Forces involvement in campaigning raises red flags | Sunday Observer

Forces involvement in campaigning raises red flags

EC Chairman writes to candidates about ex-military commanders exerting pressure on police officials on election duty

The Ministry of Defence and Law and Order last week strictly warned military and police personnel that the only political activity they could engage in was the casting of votes on election day.

The directive comes amid concerns raised especially in the Eastern Province that Sri Lanka Navy personnel in civilian clothes were engaged in campaigning heavily for SLPP presidential candidate Gotabaya Rajapaksa. Forces personnel and public servants are expressly barred by law from engaging in political activity.

Provincial reporters on the ground told Sunday Observer that the naval personnel from the Navy’s Eastern Command have been engaged in subtly canvassing votes among different ethnic groups in the ethnic melting pot that is the Trincomalee District.

Depending on the demographic, the message to voters changed, correspondents said. The Sinhalese residents were told that the election of a particular candidate would prevent attacks on the majority community by minorities. But to Muslim residents, the message changes, the reports said. Muslim people are told to elect the same candidate in order to ensure there is unity between the communities.

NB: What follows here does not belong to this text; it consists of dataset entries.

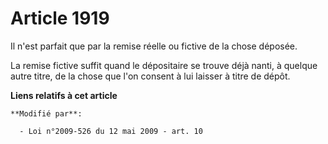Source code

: # Article 1919

Il n'est parfait que par la remise réelle ou fictive de la chose déposée.

La remise fictive suffit quand le dépositaire se trouve déjà nanti, à quelque autre titre, de la chose que l'on consent à lui
laisser à titre de dépôt.

**Liens relatifs à cet article**

	**Modifié par**:

	  - Loi n°2009-526 du 12 mai 2009 - art. 10
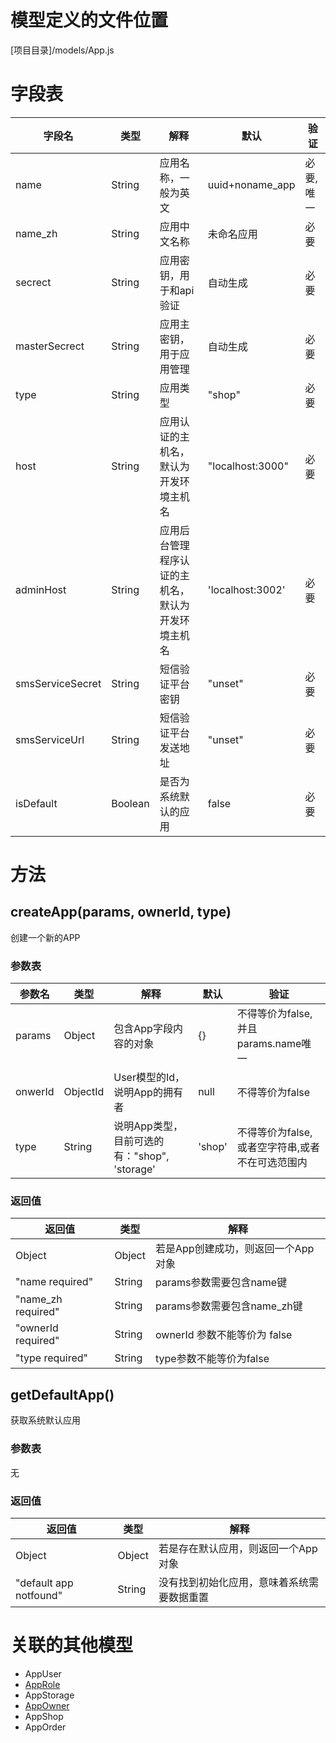 <!-- TITLE: App模型 -->
<!-- SUBTITLE: 用于处理系统的应用管理 -->
# 模型定义的文件位置
[项目目录]/models/App.js

# 字段表
| 字段名           | 类型   | 解释                                               | 默认             | 验证       |
|------------------|--------|----------------------------------------------------|------------------|------------|
| name             | String | 应用名称，一般为英文                               | uuid+noname_app  | 必要, 唯一 |
| name_zh          | String | 应用中文名称                                       | 未命名应用       | 必要       |
| secrect          | String | 应用密钥，用于和api验证                            | 自动生成         | 必要       |
| masterSecrect    | String | 应用主密钥，用于应用管理                           | 自动生成         | 必要       |
| type             | String | 应用类型                                           | "shop"           | 必要       |
| host             | String | 应用认证的主机名，默认为开发环境主机名             | "localhost:3000" | 必要       |
| adminHost        | String | 应用后台管理程序认证的主机名，默认为开发环境主机名 | 'localhost:3002' | 必要       |
| smsServiceSecret | String | 短信验证平台密钥                                   | "unset"               | 必要       |
| smsServiceUrl    | String | 短信验证平台发送地址                               | "unset"               | 必要       |
| isDefault    | Boolean | 是否为系统默认的应用                               | false               | 必要       |


# 方法

## createApp(params,  ownerId, type)
创建一个新的APP
### 参数表
| 参数名 | 类型     | 解释                                         | 默认   | 验证                                        |
|--------|----------|----------------------------------------------|--------|---------------------------------------------|
| params | Object   | 包含App字段内容的对象                        | {}     | 不得等价为false, 并且params.name唯一            |
| onwerId  | ObjectId | User模型的Id， 说明App的拥有者               | null   | 不得等价为false                                 |
| type   | String   | 说明App类型，目前可选的有："shop", 'storage' | 'shop' | 不得等价为false,或者空字符串,或者不在可选范围内 |


### 返回值
| 返回值             | 类型   | 解释                               |
|--------------------|--------|------------------------------------|
| Object<App>        | Object | 若是App创建成功，则返回一个App对象 |
| "name required"    | String | params参数需要包含name键           |
| "name_zh required" | String | params参数需要包含name_zh键        |
| "ownerId required" | String | ownerId 参数不能等价为 false       |
| "type required"    | String | type参数不能等价为false            |

## getDefaultApp()
获取系统默认应用
### 参数表
无
### 返回值
| 返回值             | 类型   | 解释                               |
|--------------------|--------|------------------------------------|
| Object<App>        | Object | 若是存在默认应用，则返回一个App对象 |
|"default app notfound"  | String | 没有找到初始化应用，意味着系统需要数据重置           |


# 关联的其他模型

* AppUser
* [AppRole](/approle模型)
* AppStorage
* [AppOwner](/appowner模型)
* AppShop
* AppOrder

The Navy officials were allegedly visiting Government departments to canvass votes, Sunday Observer learns.

The disturbing developments come amid reports that two main suspects in the Navy abduction for ransom investigation – high ranking officers in the Sri Lanka Navy – had been assigned to Trincomalee after the election was declared. Highly placed sources in the Sri Lanka Navy told Sunday Observer that the same two officers had been heavily involved in campaigning in the 2010 presidential election.

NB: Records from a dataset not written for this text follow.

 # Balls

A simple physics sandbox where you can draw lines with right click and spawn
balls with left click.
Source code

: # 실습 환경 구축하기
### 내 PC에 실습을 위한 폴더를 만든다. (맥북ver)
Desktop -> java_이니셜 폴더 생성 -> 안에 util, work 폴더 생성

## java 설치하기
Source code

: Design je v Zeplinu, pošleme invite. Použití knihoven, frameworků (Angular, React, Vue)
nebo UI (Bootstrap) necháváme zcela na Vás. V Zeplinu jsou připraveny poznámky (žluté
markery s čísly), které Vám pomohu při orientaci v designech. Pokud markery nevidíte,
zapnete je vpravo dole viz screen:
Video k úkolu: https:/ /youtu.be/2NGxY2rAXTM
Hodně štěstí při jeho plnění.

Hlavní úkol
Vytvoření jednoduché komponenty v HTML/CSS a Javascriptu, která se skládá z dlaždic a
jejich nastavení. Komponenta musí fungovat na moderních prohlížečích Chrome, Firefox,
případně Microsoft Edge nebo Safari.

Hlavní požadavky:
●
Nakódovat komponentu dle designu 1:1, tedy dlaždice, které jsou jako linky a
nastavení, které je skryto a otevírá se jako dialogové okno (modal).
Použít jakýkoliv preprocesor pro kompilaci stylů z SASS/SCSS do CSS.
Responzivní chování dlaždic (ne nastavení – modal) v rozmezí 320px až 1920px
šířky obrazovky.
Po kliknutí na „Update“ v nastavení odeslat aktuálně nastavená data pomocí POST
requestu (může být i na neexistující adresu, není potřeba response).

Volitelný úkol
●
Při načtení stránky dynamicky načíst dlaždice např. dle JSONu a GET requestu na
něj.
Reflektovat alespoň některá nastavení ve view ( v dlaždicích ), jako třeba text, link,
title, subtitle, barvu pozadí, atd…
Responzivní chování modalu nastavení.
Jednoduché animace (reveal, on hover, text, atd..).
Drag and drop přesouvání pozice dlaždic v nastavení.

In August this year, the Supreme Court vindicated two police officers stationed in Kurunegala during the 2010 presidential poll, who had filed a fundamental rights petition challenging their transfer following the election.

The two officers had apprehended a Sri Lanka Navy truck carrying propaganda material against President Mahinda Rajapaksa’s challenger in that election, former Army Chief Sarath Fonseka, two days before the poll.

Speaking to the Sunday Observer, Navy Spokesman Isuru Sooriyabandara flatly denied Navy personnel were involved in unlawful activity during the election season. “Prior to every election, we educate all our personnel that none of us can engage in political activities. We can’t support political activities or ideologies. This comes under the Navy Act, too. It is unlawful,” Lieutenant Commander Sooriyabandara said.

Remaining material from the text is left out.